Stop. If you had "a glowing magic fairy wand" I would know it. So, Fuck you.

Okay. You're right. I'm just not sure why...and you say 'fuck-a-lot', so..???


There’s a terror factor, okay? Leave it at that or I start to creep you out very quickly

What?

Sorry I meant, ‘freak you out’, but they both apply. So shut the fuck up, and enough about 'yellow straws'.

Ok. Good.

Now, what’s for dinner? Smells great.

Well, it’s a theme…but not necessarily. We’re having spaghetti squash with a butternut-puntanesca, habanero-mango chutney, a grilled thai yellow-curry yellowtail…on a bed of saffron rice… ‘the triple yellow’, we call it. “They call me triple yellow…”

Are you fucking with me?

Do you know the price of yellowtail?

Was it substantial?
ss…standardized
…sustainable?

I couldn’t tell you, whatever that question just was…

Mercury content! Let me check my…app…okay? What ocean?

Have no idea.

Supplier? Outlet?

Let's just say "a finer restaurant in this fair city"...

Direct or indirect?

Definitely indirect.

Lawful or unlawful?

Substantially unlawful.

Decent or indecent?

Definitely indecent.

Agreed.

Agreed?

Agreed.

Really?

Really. Your bed? What color are the sheets?

You don’t want to know.

Willing to find out.

Willing to throw them out the window.

And off they went.


Postscript:

Harold was just preparing himself for the long drive out of the city, back out to the 'burbs, and had initiated a dialogue with his 'onboard genie' -  

"Suni...! ?"

"Hello, Harold." 'she' responded. 

Secretly he craved their drives together, her voice - casual, intimate, almost sensual....so reassuring....and she seldom failed (except for the 'one-time', but they fixed that with the factory re-call...). 
He would often chat her up, asking inane questions like "What's the best pizza in Schenectady?" even though it was seven hundred miles away.
 ...or, he'd tease her and make sexually suggestive requests...to fill the boredom, but, much like home... "Oh, Harold, you know I can't do that."

 "Okay. Pick up messages, Suni..."

In that moment his eyes may have strayed, because his next line was: "WHAT THE FU...!!!"  (SFX)

It appears at this juncture Harold had experienced a blinding 'yellow-out' like none before, which, color aside, and the bedsheet clinging to his windshield, obliterating his view, caused him to panic and collide with several of the parked, and otherwise, vehicles along the way, hither and sway ...crash....bang 

"Harold!?... Harold?!..." was all Suni could say, with each collision.
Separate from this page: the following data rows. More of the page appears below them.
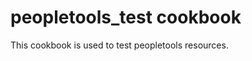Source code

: peopletools_test cookbook
=========================
This cookbook is used to test peopletools resources.
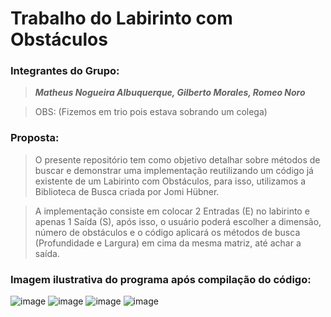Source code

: <h1>Trabalho do Labirinto com Obstáculos</h1>

<h3> Integrantes do Grupo: </h3>
  
> ***Matheus Nogueira Albuquerque, Gilberto Morales, Romeo Noro***

> OBS: (Fizemos em trio pois estava sobrando um colega)

<h3> Proposta: </h3>

> O presente repositório tem como objetivo detalhar sobre métodos de buscar e demonstrar uma implementação reutilizando um código já existente de um Labirinto com Obstáculos, para isso, utilizamos a Biblioteca de Busca criada por Jomi Hübner.

> A implementação consiste em colocar 2 Entradas (E) no labirinto e apenas 1 Saída (S), após isso, o usuário poderá escolher a dimensão, número de obstáculos e o código aplicará os métodos de busca (Profundidade e Largura) em cima da mesma matriz, até achar a saída.

<h3> Imagem ilustrativa do programa após compilação do código:</h3>

![image](https://github.com/user-attachments/assets/867dd299-1e88-4254-ad7c-deaddafb3fb0)
![image](https://github.com/user-attachments/assets/708c1604-777f-4702-851a-7e37eaa572b1)
![image](https://github.com/user-attachments/assets/ab3d6766-87d8-4dae-9fc7-b0bcdfbe67de)
![image](https://github.com/user-attachments/assets/3ee33e71-548b-4ae8-81e1-f00c49315e04)


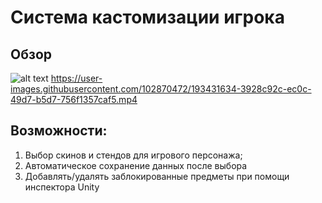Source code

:# Система кастомизации игрока

## Обзор
![alt text](https://imgur.com/lUUeUBY)
https://user-images.githubusercontent.com/102870472/193431634-3928c92c-ec0c-49d7-b5d7-756f1357caf5.mp4
## Возможности:
1. Выбор скинов и стендов для игрового персонажа; 
2. Автоматическое сохранение данных после выбора
3. Добавлять/удалять заблокированные предметы при помощи инспектора Unity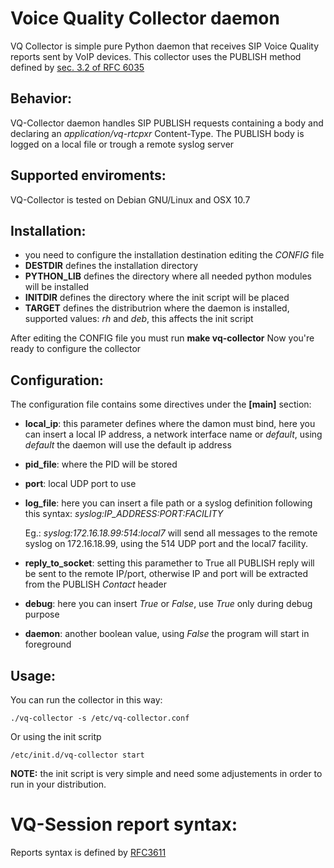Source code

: # Voice Quality Collector daemon

VQ Collector is simple pure Python daemon that receives SIP Voice Quality reports sent by VoIP devices.
This collector uses the PUBLISH method defined by [sec. 3.2 of RFC 6035](http://tools.ietf.org/html/rfc6035#section-3.2)

## Behavior:
VQ-Collector daemon handles SIP PUBLISH requests containing a body and declaring an *application/vq-rtcpxr* Content-Type.
The PUBLISH body is logged on a local file or trough a remote syslog server

## Supported enviroments:
VQ-Collector is tested on Debian GNU/Linux and OSX 10.7

## Installation:
* you need to configure the installation destination editing the *CONFIG* file
* **DESTDIR** defines the installation directory
* **PYTHON_LIB** defines the directory where all needed python modules will be installed
* **INITDIR** defines the directory where the init script will be placed
* **TARGET** defines the distributrion where the daemon is installed, supported values: *rh* and *deb*, this affects the init script

After editing the CONFIG file you must run **make vq-collector**
Now you're ready to configure the collector

## Configuration:
The configuration file contains some directives under the **[main]** section:

* **local_ip**: this parameter defines where the damon must bind, here you can insert a local IP address, a network interface name or *default*, using *default* the daemon will use the default ip address
* **pid_file**: where the PID will be stored
* **port**: local UDP port to use
* **log_file**: here you can insert a file path or a syslog definition following this syntax: *syslog:IP_ADDRESS:PORT:FACILITY* 
   
   Eg.: *syslog:172.16.18.99:514:local7* will send all messages to the remote syslog on 172.16.18.99, using the 514 UDP port and the local7 facility.
* **reply_to_socket**: setting this paramether to True all PUBLISH reply will be sent to the remote IP/port, otherwise IP and port will be extracted from the PUBLISH *Contact* header 
* **debug**: here you can insert *True* or *False*, use *True* only during debug purpose
* **daemon**: another boolean value, using *False* the program will start in foreground

## Usage:
You can run the collector in this way:
 
    ./vq-collector -s /etc/vq-collector.conf
    
Or using the init scritp

    /etc/init.d/vq-collector start

**NOTE:** the init script is very simple and need some adjustements in order to run in your distribution.

# VQ-Session report syntax:

Reports syntax is defined by [RFC3611](http://tools.ietf.org/html/rfc3611)
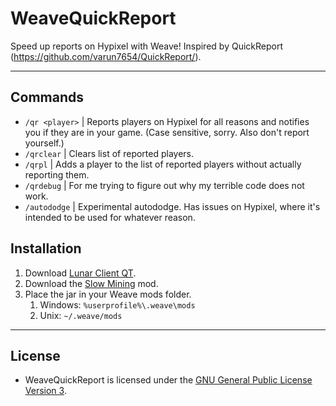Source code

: # WeaveQuickReport
Speed up reports on Hypixel with Weave! Inspired by QuickReport (https://github.com/varun7654/QuickReport/).

---

## Commands
- `/qr <player>` | Reports players on Hypixel for all reasons and notifies you if they are in your game. (Case sensitive, sorry. Also don't report yourself.)
- `/qrclear` | Clears list of reported players.
- `/qrpl` | Adds a player to the list of reported players without actually reporting them.
- `/qrdebug` | For me trying to figure out why my terrible code does not work.
- `/autododge` | Experimental autododge. Has issues on Hypixel, where it's intended to be used for whatever reason.

## Installation
1. Download [Lunar Client QT](https://github.com/Tryflle/WeaveBatchDownload).
2. Download the [Slow Mining](https://github.com/Tryflle/WeaveQuickReport/releases) mod.
3. Place the jar in your Weave mods folder.
    1. Windows: `%userprofile%\.weave\mods`
    2. Unix: `~/.weave/mods`

---

## License
- WeaveQuickReport is licensed under the [GNU General Public License Version 3](https://github.com/Tryflle/WeaveQuickReport/blob/main/LICENSE).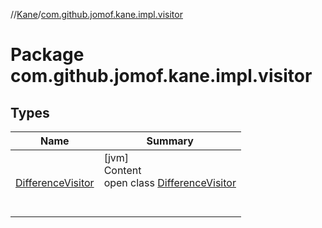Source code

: //[Kane](../index.md)/[com.github.jomof.kane.impl.visitor](index.md)



# Package com.github.jomof.kane.impl.visitor  


## Types  
  
|  Name|  Summary| 
|---|---|
| <a name="com.github.jomof.kane.impl.visitor/DifferenceVisitor///PointingToDeclaration/"></a>[DifferenceVisitor](-difference-visitor/index.md)| <a name="com.github.jomof.kane.impl.visitor/DifferenceVisitor///PointingToDeclaration/"></a>[jvm]  <br>Content  <br>open class [DifferenceVisitor](-difference-visitor/index.md)  <br><br><br>

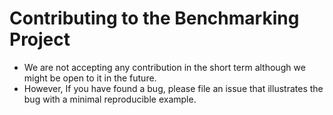 # Contributing to the Benchmarking Project

- We are not accepting any contribution in the short term although we might be open to it in the future. 
- However, If you have found a bug, please file an issue that illustrates the bug with a minimal reproducible example.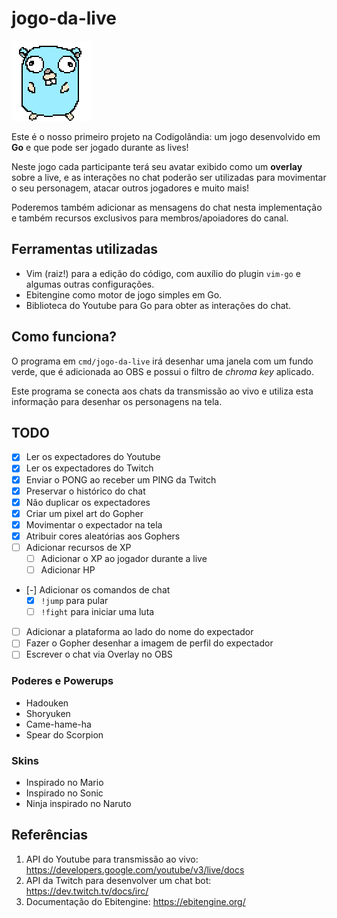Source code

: # jogo-da-live

![Gopher](cmd/jogo-da-live/assets/img/gopher_standing.gif)

Este é o nosso primeiro projeto na Codigolândia: um jogo desenvolvido em **Go**
e que pode ser jogado durante as lives!

Neste jogo cada participante terá seu avatar exibido como um **overlay** sobre
a live, e as interações no chat poderão ser utilizadas para movimentar o seu
personagem, atacar outros jogadores e muito mais!

Poderemos também adicionar as mensagens do chat nesta implementação e também
recursos exclusivos para membros/apoiadores do canal.

## Ferramentas utilizadas

* Vim (raiz!) para a edição do código, com auxílio do plugin `vim-go` e algumas
  outras configurações.
* Ebitengine como motor de jogo simples em Go.
* Biblioteca do Youtube para Go para obter as interações do chat.

## Como funciona?

O programa em `cmd/jogo-da-live` irá desenhar uma janela com um fundo verde,
que é adicionada ao OBS e possui o filtro de *chroma key* aplicado.

Este programa se conecta aos chats da transmissão ao vivo e utiliza esta
informação para desenhar os personagens
na tela.

## TODO

- [x] Ler os expectadores do Youtube
- [x] Ler os expectadores do Twitch
- [x] Enviar o PONG ao receber um PING da Twitch
- [x] Preservar o histórico do chat
- [x] Não duplicar os expectadores
- [x] Criar um pixel art do Gopher
- [x] Movimentar o expectador na tela
- [x] Atribuir cores aleatórias aos Gophers
- [ ] Adicionar recursos de XP
  - [ ] Adicionar o XP ao jogador durante a live
  - [ ] Adicionar HP
- [-] Adicionar os comandos de chat
  - [x] `!jump` para pular
  - [ ] `!fight` para iniciar uma luta
- [ ] Adicionar a plataforma ao lado do nome do expectador
- [ ] Fazer o Gopher desenhar a imagem de perfil do expectador
- [ ] Escrever o chat via Overlay no OBS

### Poderes e Powerups

- Hadouken
- Shoryuken
- Came-hame-ha
- Spear do Scorpion

### Skins

- Inspirado no Mario
- Inspirado no Sonic
- Ninja inspirado no Naruto

## Referências

1. API do Youtube para transmissão ao vivo: https://developers.google.com/youtube/v3/live/docs
2. API da Twitch para desenvolver um chat bot: https://dev.twitch.tv/docs/irc/
3. Documentação do Ebitengine: https://ebitengine.org/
And with each 'collision' it became a little hotter...frantic...freaky...

... until the finale: A...newly detailed recently RE-fueled, only hours before...it definitely did not come into view...the BEEMER?!...like some Germanic Opera, the Silver Bitch - BLEW!

Such a 'Big-time boom', so sudden, so massive... Suni had no chance to say Adieu .

"Oh, shit," they said in unison, upon hearing the massive 'repercussion' of their passion from the street below, so rudely interrupting their probing penetrations, as the blast blew out the windows about them. 

"I told you about  yellow...!" she screamed.

" 'Oh shit'...very deep," thought he.